Next, the operation in the automotive fuel tank 31 of the second embodiment will be described.
First, similarly to the case of the automotive fuel tank 1 of the first embodiment, the mixed fuel pump 7 and the water pump 12 are driven by the control apparatus 9, so that a predetermined amount of the ethanol mixed fuel and a predetermined amount of the water are supplied to the separation tank 4 respectively via the first conduit 8 and the second conduit 13. Then, when the mixed fuel and the water, which are supplied in this way, are stirred and mixed together in the separation tank 4, the mixed fuel is separated into the two upper and lower layers respectively formed of the gasoline and the ethanol-water mixed liquid.
When the separation of the mixed fuel proceeds, the amounts of the gasoline and of the ethanol-water mixed liquid in the separation tank 4 are increased, so that the position of the float sensor 33 is raised. When the reaching of the float sensor 33 to the uppermost portion is detected by the float position detection unit 35, it is determined by the control apparatus 9 that the inside of the separation tank 4 is filled with the gasoline and the ethanol-water mixed liquid. Then, the mixed fuel pump 7 and the water pump 12 are stopped by the control unit 9.
Further, with the automotive fuel tank 31 of the second embodiment, the position of the liquid surface of the gasoline layer and the position of the interface between the gasoline and the ethanol-water mixed liquid can be grasped by the float sensors 33 and 34 and the float position detection unit 35. When the position of the float sensor 33 is sufficiently higher than the opening portion of the gasoline supply pipe 36, and when the position of the float sensor 34 is sufficiently lower than the opening portion of the gasoline supply pipe 36, it is determined by the control apparatus 9 that the gasoline in the separation tank 4 can be supplied to the engine. Then, the gasoline pump 37 is driven by the control apparatus 9, and thereby the gasoline is sucked by the gasoline supply pipe 36. The sucked gasoline is supplied to the engine via the gasoline supply pipe 36.

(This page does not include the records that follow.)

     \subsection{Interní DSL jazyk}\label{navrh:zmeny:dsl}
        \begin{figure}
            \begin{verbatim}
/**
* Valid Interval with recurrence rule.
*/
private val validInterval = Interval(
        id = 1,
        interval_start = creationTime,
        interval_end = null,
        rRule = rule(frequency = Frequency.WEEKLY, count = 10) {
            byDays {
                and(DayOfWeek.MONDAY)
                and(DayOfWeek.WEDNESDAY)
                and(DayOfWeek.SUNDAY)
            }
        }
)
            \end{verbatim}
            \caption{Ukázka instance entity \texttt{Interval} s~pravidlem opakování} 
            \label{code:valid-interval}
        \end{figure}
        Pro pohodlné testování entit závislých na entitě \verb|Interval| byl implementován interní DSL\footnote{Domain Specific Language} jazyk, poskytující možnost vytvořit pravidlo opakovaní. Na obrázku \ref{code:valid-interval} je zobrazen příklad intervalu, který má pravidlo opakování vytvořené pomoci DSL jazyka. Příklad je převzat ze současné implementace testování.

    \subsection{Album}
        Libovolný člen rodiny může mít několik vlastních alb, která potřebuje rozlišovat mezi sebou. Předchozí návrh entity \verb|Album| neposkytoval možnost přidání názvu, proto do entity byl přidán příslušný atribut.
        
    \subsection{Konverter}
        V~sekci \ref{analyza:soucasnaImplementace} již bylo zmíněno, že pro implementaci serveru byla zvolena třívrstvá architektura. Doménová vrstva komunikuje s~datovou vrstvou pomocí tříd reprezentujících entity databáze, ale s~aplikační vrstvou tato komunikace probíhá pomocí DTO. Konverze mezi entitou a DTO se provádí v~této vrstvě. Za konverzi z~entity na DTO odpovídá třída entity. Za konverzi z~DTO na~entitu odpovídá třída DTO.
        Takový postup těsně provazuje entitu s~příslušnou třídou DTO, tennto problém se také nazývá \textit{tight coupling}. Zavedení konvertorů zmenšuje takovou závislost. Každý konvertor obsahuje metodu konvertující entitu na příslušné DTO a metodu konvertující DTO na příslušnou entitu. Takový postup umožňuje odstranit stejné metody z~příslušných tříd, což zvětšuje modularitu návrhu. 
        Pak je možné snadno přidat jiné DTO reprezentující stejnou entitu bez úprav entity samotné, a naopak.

When the position of the float sensor 34 is higher than the position of the partition plate 41, it is determined by the control apparatus 9 that the ethanol-water mixed liquid in the separation tank 4 can be supplied to the engine. Then, the ethanol-water pump 24 is driven by the control apparatus 9, and thereby the ethanol-water mixed liquid is sucked by the ethanol-water supply pipe 23. The sucked ethanol-water mixed liquid is supplied to the engine via the ethanol-water supply pipe 23.
Therefore, with the automotive fuel tank 31 of the second embodiment, each of the gasoline and the ethanol-water mixed liquid can be independently taken out. As a result, the automotive fuel tank 31 of the second embodiment can supply the gasoline and the ethanol-water mixed liquid to the engine by mixing the gasoline with the ethanol-water mixed liquid at an arbitrary ratio.
When the gasoline and the ethanol-water mixed liquid are supplied to the engine respectively by the gasoline pump 37 and the ethanol-water pump 24, the amounts of the gasoline and of the ethanol-water mixed liquid in the separation tank 4 are reduced, so that the position of the float sensor 33 is lowered. When it is detected by the float position detection unit 35 that the position of the float sensor 33 is lower than a predetermined position, the mixed fuel pump 7 and the water pump 12 are driven by the control apparatus 9, so that the supply of the mixed fuel and the water is resumed as described above.
When the separation of the mixed fuel is intermittently performed in this way, the relative ratio of the gasoline in the separation tank 4 may be increased so as to cause the position of the float sensor 34 to become lower than a predetermined position. When such state is detected by the float position detection unit 35, the control apparatus 9 opens the recirculation control valve 39 provided in the gasoline recirculation pipe 38, so as to recirculate the gasoline into the main tank 2. With this operation, the ratio of the gasoline and the ethanol-water mixed liquid in the separation tank 4 can be suitably maintained by the fuel tank 31.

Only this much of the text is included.